Optional: Format signals fields

You can configure your search view to display fields that are meaningful for your investigation. For example, you can display the document ID and the number of click signals.
  1. Click Display Fields.
  2. For the Name field, select doc_id.
  3. For the Description field, select count_i. Doc ID and count fields for click signals

Explore the aggregated signal data

Aggregation jobs are created automatically when you create an app. However, you need to run the aggregation job manually:
  1. Navigate to Collections Collections > Jobs.
  2. Select Movie_Search_click_signals_aggregation from the job list.
  3. Click Run.
  4. Click Start.
After you run your job (it might take a minute or two), open the Query Workbench and check whether the aggregated data has arrived in the Movie_Search_signals_aggr collection.
  1. In the collections picker in the upper left, select Movie_Search_signals_aggr.
  2. Open Query Workbench. Navigate to Querying Querying > Query Workbench. Your aggregated signal data should appear. If not, wait a minute and then reload your browser, or click Search Search in Query Workbench. Aggregated signals
  3. Click Display Fields.
  4. For the Name field, select doc_id.
  5. For the Description field, select aggr_count_i.
  6. For the result 1210, click show fields. Aggregated signal fields The fields for aggregated signals are very similar to the fields for raw signals, with additional fields to describe the aggregation:
    • aggr_count_i. Number of signals that have been aggregated (in this case, 3000)
    • aggr_id_s. Name of the aggregation job
    • aggr_job_id_s.

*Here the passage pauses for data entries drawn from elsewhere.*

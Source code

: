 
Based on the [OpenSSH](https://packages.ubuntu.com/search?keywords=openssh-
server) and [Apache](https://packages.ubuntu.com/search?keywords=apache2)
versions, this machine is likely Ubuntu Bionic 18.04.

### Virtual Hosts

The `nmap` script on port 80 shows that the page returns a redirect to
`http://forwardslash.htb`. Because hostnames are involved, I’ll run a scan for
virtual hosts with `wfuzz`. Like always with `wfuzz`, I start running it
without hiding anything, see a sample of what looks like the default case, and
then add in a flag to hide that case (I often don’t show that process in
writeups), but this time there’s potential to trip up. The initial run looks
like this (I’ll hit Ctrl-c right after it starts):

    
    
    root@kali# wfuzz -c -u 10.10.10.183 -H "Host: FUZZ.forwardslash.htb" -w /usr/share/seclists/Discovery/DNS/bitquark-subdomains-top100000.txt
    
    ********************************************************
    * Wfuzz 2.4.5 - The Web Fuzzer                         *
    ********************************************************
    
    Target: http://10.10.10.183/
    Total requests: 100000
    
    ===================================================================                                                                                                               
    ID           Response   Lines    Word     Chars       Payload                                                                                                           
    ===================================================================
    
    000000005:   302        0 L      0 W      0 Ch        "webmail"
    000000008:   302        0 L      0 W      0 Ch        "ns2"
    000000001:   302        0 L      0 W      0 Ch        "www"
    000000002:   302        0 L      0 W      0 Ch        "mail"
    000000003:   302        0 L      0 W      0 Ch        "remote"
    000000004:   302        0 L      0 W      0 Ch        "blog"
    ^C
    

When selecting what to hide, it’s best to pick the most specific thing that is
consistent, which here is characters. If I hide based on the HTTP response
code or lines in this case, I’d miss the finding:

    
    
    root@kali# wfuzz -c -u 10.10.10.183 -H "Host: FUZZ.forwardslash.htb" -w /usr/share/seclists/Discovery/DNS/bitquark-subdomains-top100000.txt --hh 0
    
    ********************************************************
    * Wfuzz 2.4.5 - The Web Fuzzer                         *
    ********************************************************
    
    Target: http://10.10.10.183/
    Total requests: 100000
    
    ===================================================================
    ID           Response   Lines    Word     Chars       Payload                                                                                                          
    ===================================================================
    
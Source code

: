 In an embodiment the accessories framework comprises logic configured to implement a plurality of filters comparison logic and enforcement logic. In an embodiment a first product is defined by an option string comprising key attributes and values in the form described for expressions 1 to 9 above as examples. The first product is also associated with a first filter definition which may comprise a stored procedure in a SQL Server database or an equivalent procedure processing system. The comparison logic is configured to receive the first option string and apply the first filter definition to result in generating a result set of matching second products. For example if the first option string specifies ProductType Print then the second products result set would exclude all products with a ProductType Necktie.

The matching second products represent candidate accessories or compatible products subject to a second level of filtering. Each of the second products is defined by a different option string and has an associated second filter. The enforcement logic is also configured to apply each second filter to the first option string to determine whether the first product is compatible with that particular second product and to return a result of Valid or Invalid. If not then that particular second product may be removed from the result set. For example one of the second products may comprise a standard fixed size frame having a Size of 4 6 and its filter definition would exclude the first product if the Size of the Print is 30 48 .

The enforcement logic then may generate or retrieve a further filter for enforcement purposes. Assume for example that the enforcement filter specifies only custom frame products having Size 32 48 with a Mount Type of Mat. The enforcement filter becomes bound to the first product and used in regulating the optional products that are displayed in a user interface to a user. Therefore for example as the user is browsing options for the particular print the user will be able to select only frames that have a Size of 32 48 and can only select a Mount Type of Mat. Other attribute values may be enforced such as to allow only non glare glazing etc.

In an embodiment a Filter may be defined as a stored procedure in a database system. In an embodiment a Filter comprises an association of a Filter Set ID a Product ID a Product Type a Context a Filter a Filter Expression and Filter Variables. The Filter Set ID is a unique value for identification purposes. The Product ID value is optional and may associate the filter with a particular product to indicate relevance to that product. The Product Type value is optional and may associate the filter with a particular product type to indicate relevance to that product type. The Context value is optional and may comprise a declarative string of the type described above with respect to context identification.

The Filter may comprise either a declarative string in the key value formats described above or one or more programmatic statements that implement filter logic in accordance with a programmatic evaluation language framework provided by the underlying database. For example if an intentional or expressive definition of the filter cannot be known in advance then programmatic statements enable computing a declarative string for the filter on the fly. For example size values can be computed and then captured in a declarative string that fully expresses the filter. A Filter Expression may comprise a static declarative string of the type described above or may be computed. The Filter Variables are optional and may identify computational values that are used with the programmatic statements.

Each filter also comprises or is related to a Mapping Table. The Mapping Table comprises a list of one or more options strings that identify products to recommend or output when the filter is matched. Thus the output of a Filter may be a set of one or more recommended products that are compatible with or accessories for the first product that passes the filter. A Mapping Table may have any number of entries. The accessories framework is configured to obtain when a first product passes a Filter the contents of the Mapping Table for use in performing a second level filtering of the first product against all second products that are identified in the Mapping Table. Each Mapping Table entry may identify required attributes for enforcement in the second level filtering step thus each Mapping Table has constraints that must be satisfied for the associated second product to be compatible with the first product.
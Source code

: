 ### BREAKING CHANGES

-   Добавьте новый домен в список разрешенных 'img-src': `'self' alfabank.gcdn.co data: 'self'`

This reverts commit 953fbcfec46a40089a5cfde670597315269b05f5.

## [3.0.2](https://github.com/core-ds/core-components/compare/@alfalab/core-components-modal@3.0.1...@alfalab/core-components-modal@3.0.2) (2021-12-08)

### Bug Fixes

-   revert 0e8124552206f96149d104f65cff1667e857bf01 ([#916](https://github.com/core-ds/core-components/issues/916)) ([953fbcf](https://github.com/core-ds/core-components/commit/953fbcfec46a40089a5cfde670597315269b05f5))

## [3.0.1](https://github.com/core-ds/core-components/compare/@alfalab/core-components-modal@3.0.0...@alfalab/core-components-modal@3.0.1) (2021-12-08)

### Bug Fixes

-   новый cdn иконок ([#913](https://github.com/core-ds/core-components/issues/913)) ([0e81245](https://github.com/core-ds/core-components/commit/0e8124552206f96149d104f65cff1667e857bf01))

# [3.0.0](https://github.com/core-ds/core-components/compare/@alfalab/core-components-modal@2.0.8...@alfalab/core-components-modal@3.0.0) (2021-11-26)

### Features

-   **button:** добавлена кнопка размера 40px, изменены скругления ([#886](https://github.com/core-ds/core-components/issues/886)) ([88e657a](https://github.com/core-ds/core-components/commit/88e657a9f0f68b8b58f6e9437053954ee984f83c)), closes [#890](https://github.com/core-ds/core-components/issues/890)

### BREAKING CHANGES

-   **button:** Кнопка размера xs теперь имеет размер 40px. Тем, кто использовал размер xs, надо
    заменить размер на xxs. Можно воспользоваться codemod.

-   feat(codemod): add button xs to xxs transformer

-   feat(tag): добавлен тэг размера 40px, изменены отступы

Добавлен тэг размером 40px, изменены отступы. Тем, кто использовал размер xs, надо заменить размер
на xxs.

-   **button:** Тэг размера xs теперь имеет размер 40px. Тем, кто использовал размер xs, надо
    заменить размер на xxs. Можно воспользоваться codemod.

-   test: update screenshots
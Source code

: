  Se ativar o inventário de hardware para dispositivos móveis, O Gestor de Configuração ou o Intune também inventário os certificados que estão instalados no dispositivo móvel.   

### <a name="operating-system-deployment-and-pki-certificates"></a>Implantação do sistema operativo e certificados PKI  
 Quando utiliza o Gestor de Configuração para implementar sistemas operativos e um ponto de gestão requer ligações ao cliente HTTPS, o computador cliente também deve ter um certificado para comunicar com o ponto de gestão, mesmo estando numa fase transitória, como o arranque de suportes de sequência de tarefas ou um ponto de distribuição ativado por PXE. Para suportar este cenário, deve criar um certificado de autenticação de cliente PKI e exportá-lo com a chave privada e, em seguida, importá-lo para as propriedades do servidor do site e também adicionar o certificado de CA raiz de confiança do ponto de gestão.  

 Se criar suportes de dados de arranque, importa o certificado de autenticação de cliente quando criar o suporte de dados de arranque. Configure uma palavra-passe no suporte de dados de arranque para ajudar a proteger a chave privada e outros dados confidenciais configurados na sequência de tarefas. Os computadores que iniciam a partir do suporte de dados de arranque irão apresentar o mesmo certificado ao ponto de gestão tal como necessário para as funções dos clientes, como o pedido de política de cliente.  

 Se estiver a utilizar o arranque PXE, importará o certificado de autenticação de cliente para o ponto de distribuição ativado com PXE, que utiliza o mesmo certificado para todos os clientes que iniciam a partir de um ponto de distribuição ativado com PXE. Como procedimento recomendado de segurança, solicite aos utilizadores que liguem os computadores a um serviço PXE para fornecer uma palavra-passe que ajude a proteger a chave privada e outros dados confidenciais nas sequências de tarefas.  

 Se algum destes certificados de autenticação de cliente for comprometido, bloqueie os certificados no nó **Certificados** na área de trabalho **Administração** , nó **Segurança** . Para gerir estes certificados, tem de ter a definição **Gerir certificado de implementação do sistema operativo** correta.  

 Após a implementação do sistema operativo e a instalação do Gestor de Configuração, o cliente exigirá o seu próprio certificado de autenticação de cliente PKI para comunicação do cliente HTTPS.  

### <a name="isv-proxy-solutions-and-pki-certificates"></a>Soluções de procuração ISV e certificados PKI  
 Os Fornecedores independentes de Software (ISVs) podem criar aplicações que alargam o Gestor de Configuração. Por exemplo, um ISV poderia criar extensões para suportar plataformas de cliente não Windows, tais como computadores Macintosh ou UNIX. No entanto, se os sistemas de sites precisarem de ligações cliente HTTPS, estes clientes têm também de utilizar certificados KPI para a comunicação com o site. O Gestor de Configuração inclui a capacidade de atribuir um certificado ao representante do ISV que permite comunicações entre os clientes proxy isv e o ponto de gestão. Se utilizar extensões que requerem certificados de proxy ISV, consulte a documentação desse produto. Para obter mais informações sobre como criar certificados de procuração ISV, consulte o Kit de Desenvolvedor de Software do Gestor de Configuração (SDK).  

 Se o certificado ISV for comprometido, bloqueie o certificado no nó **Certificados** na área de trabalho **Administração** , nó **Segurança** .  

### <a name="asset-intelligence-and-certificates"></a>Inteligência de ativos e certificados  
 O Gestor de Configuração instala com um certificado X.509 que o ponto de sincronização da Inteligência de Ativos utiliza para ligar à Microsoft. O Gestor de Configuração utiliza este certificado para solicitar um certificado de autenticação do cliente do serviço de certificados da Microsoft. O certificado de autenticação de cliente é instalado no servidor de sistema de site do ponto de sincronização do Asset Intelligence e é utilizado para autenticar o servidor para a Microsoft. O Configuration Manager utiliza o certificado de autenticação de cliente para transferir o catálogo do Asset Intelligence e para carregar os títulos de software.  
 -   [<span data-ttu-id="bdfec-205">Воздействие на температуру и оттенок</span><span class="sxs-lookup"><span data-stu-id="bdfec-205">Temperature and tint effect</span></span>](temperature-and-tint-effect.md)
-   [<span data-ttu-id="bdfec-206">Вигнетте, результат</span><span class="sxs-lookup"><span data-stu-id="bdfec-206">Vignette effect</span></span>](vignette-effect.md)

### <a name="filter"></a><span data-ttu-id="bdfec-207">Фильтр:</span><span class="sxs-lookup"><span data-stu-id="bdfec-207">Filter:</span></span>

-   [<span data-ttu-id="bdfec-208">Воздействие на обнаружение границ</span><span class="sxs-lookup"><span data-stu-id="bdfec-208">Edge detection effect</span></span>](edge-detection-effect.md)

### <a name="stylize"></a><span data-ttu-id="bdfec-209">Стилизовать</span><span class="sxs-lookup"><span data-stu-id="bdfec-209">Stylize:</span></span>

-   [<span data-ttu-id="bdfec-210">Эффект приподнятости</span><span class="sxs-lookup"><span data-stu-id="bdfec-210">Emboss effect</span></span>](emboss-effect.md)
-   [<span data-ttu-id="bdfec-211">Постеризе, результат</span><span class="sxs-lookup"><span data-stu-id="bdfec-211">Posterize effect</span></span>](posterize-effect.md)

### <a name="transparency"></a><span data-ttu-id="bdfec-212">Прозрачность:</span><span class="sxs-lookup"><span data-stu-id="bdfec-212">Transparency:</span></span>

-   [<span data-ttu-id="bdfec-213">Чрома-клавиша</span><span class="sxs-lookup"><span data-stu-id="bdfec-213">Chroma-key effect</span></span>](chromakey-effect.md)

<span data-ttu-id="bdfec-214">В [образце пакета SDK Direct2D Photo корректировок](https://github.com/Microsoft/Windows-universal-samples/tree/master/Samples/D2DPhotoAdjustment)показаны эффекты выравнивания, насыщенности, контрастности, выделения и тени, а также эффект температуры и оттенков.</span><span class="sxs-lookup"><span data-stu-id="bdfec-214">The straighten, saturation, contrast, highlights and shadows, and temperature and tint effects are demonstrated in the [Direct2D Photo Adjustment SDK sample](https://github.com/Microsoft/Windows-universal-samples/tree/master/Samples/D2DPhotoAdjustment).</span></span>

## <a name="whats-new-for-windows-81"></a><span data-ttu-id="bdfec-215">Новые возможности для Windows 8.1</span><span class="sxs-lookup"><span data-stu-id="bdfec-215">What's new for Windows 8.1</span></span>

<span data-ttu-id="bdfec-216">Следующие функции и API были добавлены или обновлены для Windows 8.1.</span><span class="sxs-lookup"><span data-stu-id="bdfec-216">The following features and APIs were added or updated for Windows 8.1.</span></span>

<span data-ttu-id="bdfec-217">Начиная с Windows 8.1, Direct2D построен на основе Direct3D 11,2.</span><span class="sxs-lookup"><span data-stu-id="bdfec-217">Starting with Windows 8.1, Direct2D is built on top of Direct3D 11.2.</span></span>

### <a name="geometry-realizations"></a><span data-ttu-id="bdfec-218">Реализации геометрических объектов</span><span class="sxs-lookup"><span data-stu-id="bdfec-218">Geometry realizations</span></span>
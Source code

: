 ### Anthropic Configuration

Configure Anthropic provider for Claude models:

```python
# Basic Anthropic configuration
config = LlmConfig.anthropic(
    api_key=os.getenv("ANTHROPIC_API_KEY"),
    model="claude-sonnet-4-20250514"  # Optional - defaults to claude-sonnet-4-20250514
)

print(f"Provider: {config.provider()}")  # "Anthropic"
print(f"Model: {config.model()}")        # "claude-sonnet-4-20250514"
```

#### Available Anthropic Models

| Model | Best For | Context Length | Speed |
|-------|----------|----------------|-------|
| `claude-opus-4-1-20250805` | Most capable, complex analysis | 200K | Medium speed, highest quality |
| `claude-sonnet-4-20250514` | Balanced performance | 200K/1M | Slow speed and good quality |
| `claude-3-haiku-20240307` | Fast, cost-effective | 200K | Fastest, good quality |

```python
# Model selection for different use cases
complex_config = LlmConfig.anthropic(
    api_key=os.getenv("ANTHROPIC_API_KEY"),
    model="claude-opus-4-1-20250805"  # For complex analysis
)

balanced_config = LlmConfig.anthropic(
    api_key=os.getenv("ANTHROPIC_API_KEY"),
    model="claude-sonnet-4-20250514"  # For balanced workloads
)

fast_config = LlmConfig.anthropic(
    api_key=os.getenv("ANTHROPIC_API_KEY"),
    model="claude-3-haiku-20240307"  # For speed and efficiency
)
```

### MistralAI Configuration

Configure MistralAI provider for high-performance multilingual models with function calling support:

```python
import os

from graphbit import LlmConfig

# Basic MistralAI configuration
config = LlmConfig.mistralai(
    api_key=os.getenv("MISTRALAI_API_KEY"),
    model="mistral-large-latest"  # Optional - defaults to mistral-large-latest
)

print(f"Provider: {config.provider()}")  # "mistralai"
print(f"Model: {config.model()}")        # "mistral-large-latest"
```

Job ID
    • aggr_type_s. Aggregation type
  7. In the upper right, click Save. The Save Pipeline window appears. By default, you will overwrite the existing query pipeline for the selected collection (in this case, Movie_Search).
  8. Click Save pipeline.

View the search results with and without default boosting

  1. In the collections picker in the upper left, select Movie_Search.
  2. Open Query Workbench. Navigate to Querying Querying > Query Workbench.
  3. Search for star wars. Now, “Star Wars: Episode IV - A New Hope” is the first search result, followed by Episode V and then VI. These search results are automatically boosted by the default configuration of the Boost with Signals query pipeline stage, which boosts on the id field. Star wars movies boosted
    The Boost with Signals stage requires a Fusion AI license. Your Fusion Server trial license enables Fusion AI features.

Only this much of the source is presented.